Martine was standing out front when I pulled up — leaning against a parked car and eating pork rinds from a cellophane packet. She had on her usual overalls and what looked to be a man’s sleeveless undershirt, so worn it was translucent. “At this rate, we won’t finish work till midnight,” she said as she got in.
I said, “You’re welcome,” and she said, “Oh. Thanks.”
Then she slouched down in her seat and braced her boots against the dashboard and went back to eating her pork rinds. She held the packet toward me, at one point, but I shook my head.
Clearing a kitchen for painters wasn’t that big a job. I could easily have done it alone. But we were dealing, I guess, with Mrs. Alford’s private little affirmative action program, because her first words when she opened her door were, “Oh, I just love to see what young women can get up to nowadays!”

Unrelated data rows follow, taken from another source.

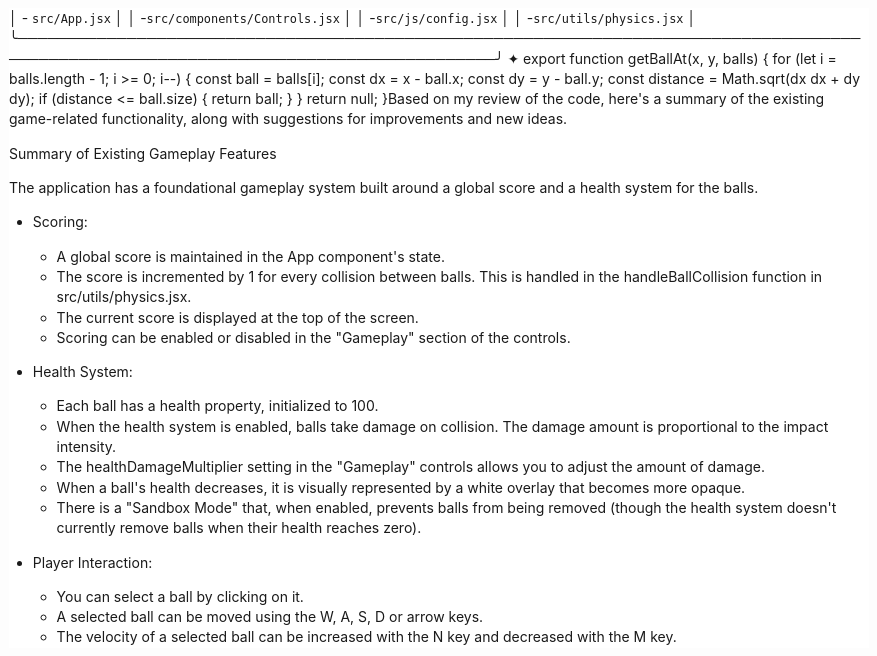  │    - `src/App.jsx`                                                                                                                  │
 │    -`src/components/Controls.jsx`                                                                                                  │
 │    -`src/js/config.jsx`                                                                                                            │
 │    -`src/utils/physics.jsx` │
╰──────────────────────────────────────────────────────────────────────────────────────────────────────────────────────────────────────╯
✦ export function getBallAt(x, y, balls) {
for (let i = balls.length - 1; i >= 0; i--) {
const ball = balls[i];
const dx = x - ball.x;
const dy = y - ball.y;
const distance = Math.sqrt(dx dx + dy dy);
if (distance <= ball.size) {
return ball;
}
}
return null;
}Based on my review of the code, here's a summary of the existing game-related functionality, along with suggestions for improvements and new
ideas.

Summary of Existing Gameplay Features

The application has a foundational gameplay system built around a global score and a health system for the balls.

- Scoring:

  - A global score is maintained in the App component's state.
  - The score is incremented by 1 for every collision between balls. This is handled in the handleBallCollision function in
    src/utils/physics.jsx.
  - The current score is displayed at the top of the screen.
  - Scoring can be enabled or disabled in the "Gameplay" section of the controls.

- Health System:

  - Each ball has a health property, initialized to 100.
  - When the health system is enabled, balls take damage on collision. The damage amount is proportional to the impact intensity.
  - The healthDamageMultiplier setting in the "Gameplay" controls allows you to adjust the amount of damage.
  - When a ball's health decreases, it is visually represented by a white overlay that becomes more opaque.
  - There is a "Sandbox Mode" that, when enabled, prevents balls from being removed (though the health system doesn't currently remove balls
    when their health reaches zero).

- Player Interaction:
  - You can select a ball by clicking on it.
  - A selected ball can be moved using the W, A, S, D or arrow keys.
  - The velocity of a selected ball can be increased with the N key and decreased with the M key.
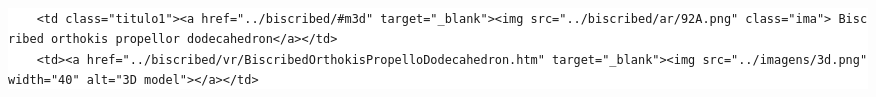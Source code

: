 		<td class="titulo1"><a href="../biscribed/#m3d" target="_blank"><img src="../biscribed/ar/92A.png" class="ima"> Biscribed orthokis propellor dodecahedron</a></td>
		<td><a href="../biscribed/vr/BiscribedOrthokisPropelloDodecahedron.htm" target="_blank"><img src="../imagens/3d.png" width="40" alt="3D model"></a></td>

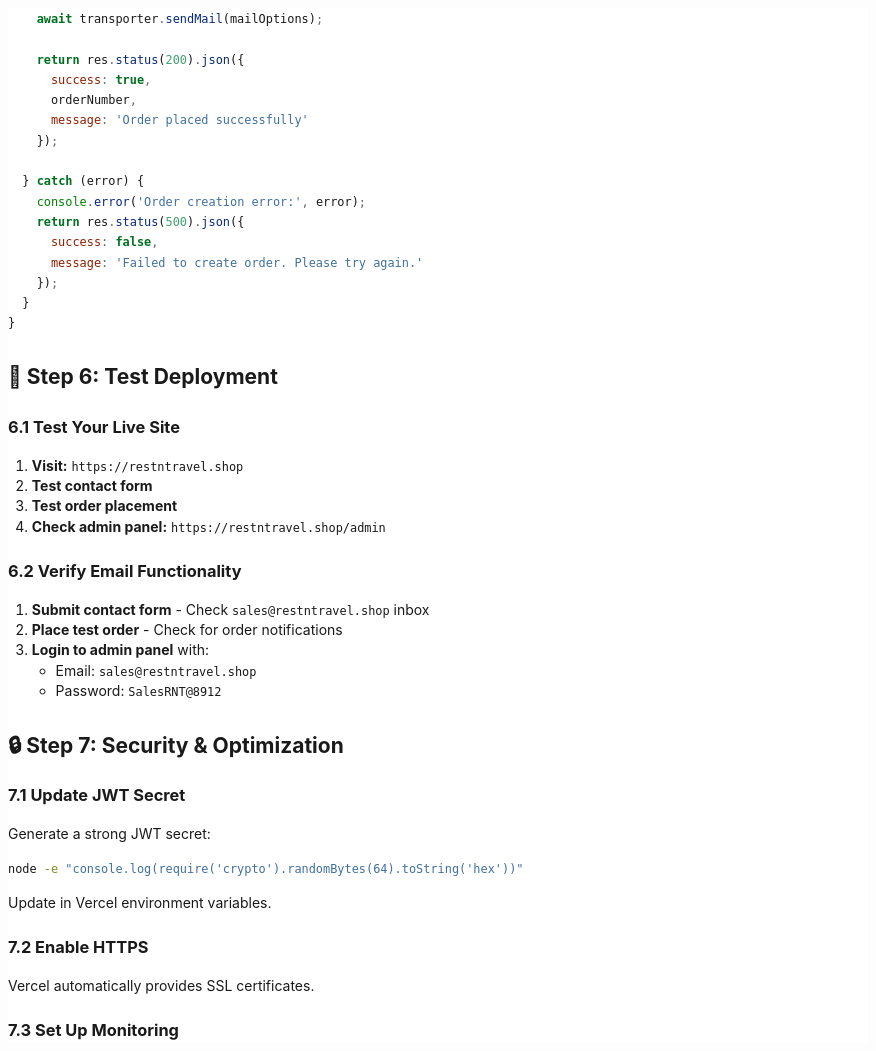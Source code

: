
 ```javascript
    await transporter.sendMail(mailOptions);

    return res.status(200).json({
      success: true,
      orderNumber,
      message: 'Order placed successfully'
    });

  } catch (error) {
    console.error('Order creation error:', error);
    return res.status(500).json({
      success: false,
      message: 'Failed to create order. Please try again.'
    });
  }
}
```

## 🧪 **Step 6: Test Deployment**

### **6.1 Test Your Live Site**

1. **Visit:** `https://restntravel.shop`
2. **Test contact form**
3. **Test order placement**
4. **Check admin panel:** `https://restntravel.shop/admin`

### **6.2 Verify Email Functionality**

1. **Submit contact form** - Check `sales@restntravel.shop` inbox
2. **Place test order** - Check for order notifications
3. **Login to admin panel** with:
   - Email: `sales@restntravel.shop`
   - Password: `SalesRNT@8912`

## 🔒 **Step 7: Security & Optimization**

### **7.1 Update JWT Secret**

Generate a strong JWT secret:

```bash
node -e "console.log(require('crypto').randomBytes(64).toString('hex'))"
```

Update in Vercel environment variables.

### **7.2 Enable HTTPS**

Vercel automatically provides SSL certificates.

### **7.3 Set Up Monitoring**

This evening she wore a mint-green housedress that bore an unfortunate resemblance to a mental patient’s uniform. She was having one of her good spells, though, and got both our names right. “What I’d like, Martine,” she said, “is, you take the small things, the pots and pans and things, and stack them in the far corner of the dining room. Barnaby, you can take the furniture and the microwave.”
But Martine had to show off and grab the microwave herself. She staggered away with it, her arms straining out of her undershirt like two brown wires. I followed, with a chair in each hand, and Mrs. Alford came last, clasping a single skillet to her bosom. “You leave this to us,” I told her. Already she was sounding out of breath. She said, “Oh, well, I suppose …” She laid the skillet on the buffet and retreated to the living room. We could hear her footsteps padding across the carpet, and a moment later, the creak, pause, creak of her rocking chair.
Before we moved the step stool, Martine climbed onto it and took down all the curtains. It was starting to get dark out, and the naked, blue-black windowpanes made the kitchen look depressing. Shadows loomed in the corners. Bare spots showed where the clock had been, and the spice rack, and the calendar. I stole a glance through the calendar after I took it down. I saw all the medical appointments — doctor this, doctor that, mammogram, podiatrist. Anything to do with her family had an exclamation mark after it. Grandkids coming! Ernie spending night! Edward here for Labor Day! Then I checked the times I had come, but she didn’t refer to me by name. Rent-a-Back 7 p.m. , she wrote. And no exclamation mark.
“What’re you looking at?” Martine asked. She was standing so close behind me that I jumped. I laid the calendar aside without answering.
When everything had been moved, Martine ran a dust mop around the tops of the walls, while I swept the floor. I found a dime, a red button, and a furry white pill. The pill didn’t look all that intriguing, so I set it in a saucer with the dime and the button. Then we went out to the living room. Mrs. Alford was sitting in her rocker, with her hands folded — not reading, not sewing or watching TV — her face exhausted and empty. But when I cleared my throat, she instantly put on this animated expression and said, “Oh! All done? My, wasn’t that speedy!” And she asked if we’d like a soft drink or something, but we told her we had to be going.